Principaux extraits de la déclaration de Rohani Voici les principaux extraits de la déclaration du président iranien Hassan Rohani après la décision annoncée mardi par le président américain Donald Trump d'abandonner l'accord nucléaire conclu en juillet 2015 entre l'Iran et le groupe 5+1 (Chine, Etats-Unis, France, Royaume-Uni, Russie et Allemagne) :
"Les Etats-Unis ne respectent jamais leurs engagements" "Nous disons et répétons depuis quarante ans [...] que l'Iran respecte ses engagements et les Etats-Unis ne respectent jamais leurs engagements. L'histoire de ces quarante dernières années et même avant montre que les Etats-Unis ont toujours eu un comportement hostile à l'égard de l'Iran et des autres peuples de la région".
Accord nucléaire sans les Etats-Unis "A partir de cet instant, l'accord nucléaire est entre l'Iran et cinq pays [Chine, France, Royaume-Uni, Russie et Allemagne, NDLR], nous devons attendre de voir ce que les cinq grands pays vont faire. J'ai ordonné au ministère des Affaires étrangères de mener pendant les quelques semaines à venir avec les pays européens et les deux autres grands pays, la Chine et la Russie, des négociations [...] Si à la fin de cette courte période, nous arrivons à cette conclusion qu'avec la coopération de ces cinq pays, les intérêts du peuple iranien sont assurés malgré les Etats-Unis et le régime sioniste [...] l'accord nucléaire restera en vigueur et nous pourrons agir pour l'intérêt de la paix et la sécurité de la région et du monde. Mais si nos intérêts ne sont pas assurés, je parlerai au peuple et l'informerai des décisions prises par le pouvoir".

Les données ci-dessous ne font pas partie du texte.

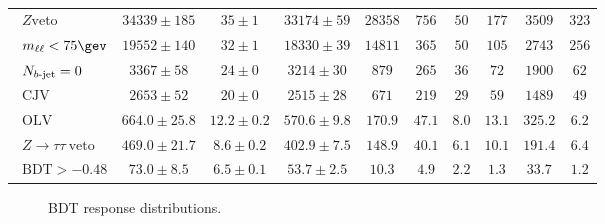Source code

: \begin{table}[h!]
\begin{center}
{\begin{tabular}{l || c c c | c c c c c c }
\ $Z \textrm{veto}$ & $34339 \pm 185$ & $35 \pm 1$ & $33174 \pm 59$ &
$28358$ & $756$ & $50$ & $177$ & $3509$ & $323$ \\
\ $\mll < 75 \gev$ & $19552 \pm 140$ & $32 \pm 1$ & $18330 \pm 39$ &
$14811$ & $365$ & $50$ & $105$ & $2743$ & $256$ \\
\ $N_{b\textrm{-jet}} = 0$ & $3367 \pm 58$ & $24 \pm 0$ & $3214 \pm 30$ & $879$ &
$265$ & $36$ & $72$ & $1900$ & $62$ \\
\ $\textrm{CJV}$ & $2653 \pm 52$ & $20 \pm 0$ & $2515 \pm 28$ & $671$ &
$219$ & $29$ & $59$ & $1489$ & $49$ \\
\ $\textrm{OLV}$ & $664.0 \pm 25.8$ & $12.2 \pm 0.2$ & $570.6 \pm 9.8$ &
$170.9$ & $47.1$ & $8.0$ & $13.1$ & $325.2$ & $6.2$ \\
\ $Z\rightarrow{\tau\tau}~\textrm{veto}$ & $469.0 \pm 21.7$ & $8.6 \pm
0.2$ & $402.9 \pm 7.5$ & $148.9$ & $40.1$ & $6.1$ & $10.1$ & $191.4$ &
$6.4$ \\
\hline
\ $\textrm{BDT} > -0.48$ & $73.0 \pm 8.5$ & $6.5 \pm 0.1$ & $53.7 \pm
2.5$ & $10.3$ & $4.9$ & $2.2$ & $1.3$ & $33.7$ & $1.2$ \\
\hline
\end{tabular}
}
\caption[]{}
\label{chap:analysis:tab:signl_region_cutflow}
\end{center}
\end{table}


\begin{figure}[h!]
    \centering
    \caption[BDT response distributions.]{BDT response distributions.}
\label{chap:analysis:fig:bdt_response}
\end{figure}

"Guerre psychologique" "Ce qu'a fait Trump est une guerre psychologique et une pression économique. Nous ne permettrons pas à Trump de réussir dans la guerre psychologique et la pression économique contre le peuple iranien".

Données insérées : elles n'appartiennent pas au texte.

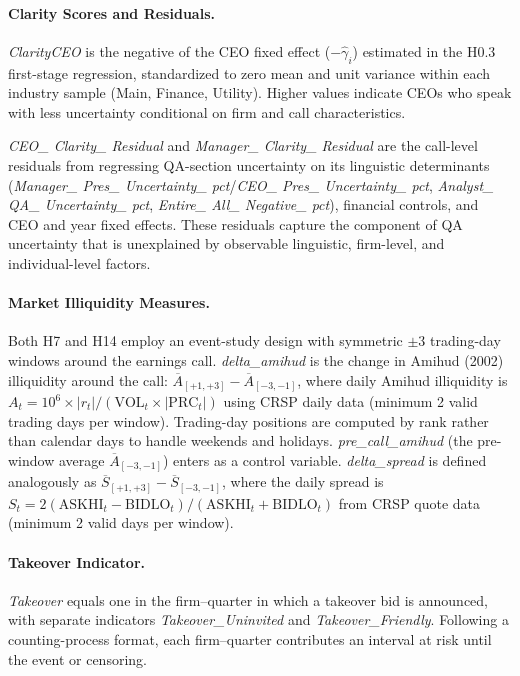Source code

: \documentclass[12pt,a4paper]{article}
\begin{document}
\paragraph{Clarity Scores and Residuals.}
\textit{ClarityCEO} is the negative of the CEO fixed effect ($-\hat{\gamma}_i$) estimated in the H0.3 first-stage regression, standardized to zero mean and unit variance within each industry sample (Main, Finance, Utility). Higher values indicate CEOs who speak with less uncertainty conditional on firm and call characteristics.

\textit{CEO\_ Clarity\_ Residual} and \textit{Manager\_ Clarity\_ Residual} are the call-level residuals from regressing QA-section uncertainty on its linguistic determinants (\textit{Manager\_ Pres\_ Uncertainty\_ pct}/\textit{CEO\_ Pres\_ Uncertainty\_ pct}, \textit{Analyst\_ QA\_ Uncertainty\_ pct}, \textit{Entire\_ All\_ Negative\_ pct}), financial controls, and CEO and year fixed effects. These residuals capture the component of QA uncertainty that is unexplained by observable linguistic, firm-level, and individual-level factors.

\paragraph{Market Illiquidity Measures.}
Both H7 and H14 employ an event-study design with symmetric $\pm$3 trading-day windows around the earnings call. \textit{delta\_amihud} is the change in Amihud (2002) illiquidity around the call: $\overline{A}_{[+1,+3]} - \overline{A}_{[-3,-1]}$, where daily Amihud illiquidity is $A_t = 10^6 \times |r_t| / (\text{VOL}_t \times |\text{PRC}_t|)$ using CRSP daily data (minimum 2 valid trading days per window). Trading-day positions are computed by rank rather than calendar days to handle weekends and holidays. \textit{pre\_call\_amihud} (the pre-window average $\overline{A}_{[-3,-1]}$) enters as a control variable. \textit{delta\_spread} is defined analogously as $\overline{S}_{[+1,+3]} - \overline{S}_{[-3,-1]}$, where the daily spread is $S_t = 2(\text{ASKHI}_t - \text{BIDLO}_t) / (\text{ASKHI}_t + \text{BIDLO}_t)$ from CRSP quote data (minimum 2 valid days per window).

\paragraph{Takeover Indicator.}
\textit{Takeover} equals one in the firm--quarter in which a takeover bid is announced, with separate indicators \textit{Takeover\_Uninvited} and \textit{Takeover\_Friendly}. Following a counting-process format, each firm--quarter contributes an interval at risk until the event or censoring.
\end{document}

Reprise de l'enrichissement ? "J'ai ordonné à l'Organisation iranienne de l'énergie atomique de prendre les mesures nécessaires [...] pour qu'en cas de nécessité nous reprenions l'enrichissement d'uranium industriel sans limite. Nous attendrons quelques semaines avant d'appliquer cette décision, nous parlerons avec nos amis et nos alliés, avec les autres membres de l'accord nucléaire avec lesquels nous mènerons des consultations ; tout dépendra de nos intérêts, s'ils sont assurés, nous poursuivrons le chemin [de l'accord nucléaire, NDLR], si l'accord nucléaire est un papier sans garantie pour les intérêts du peuple iranien, alors nous aurons un chemin clair devant nous".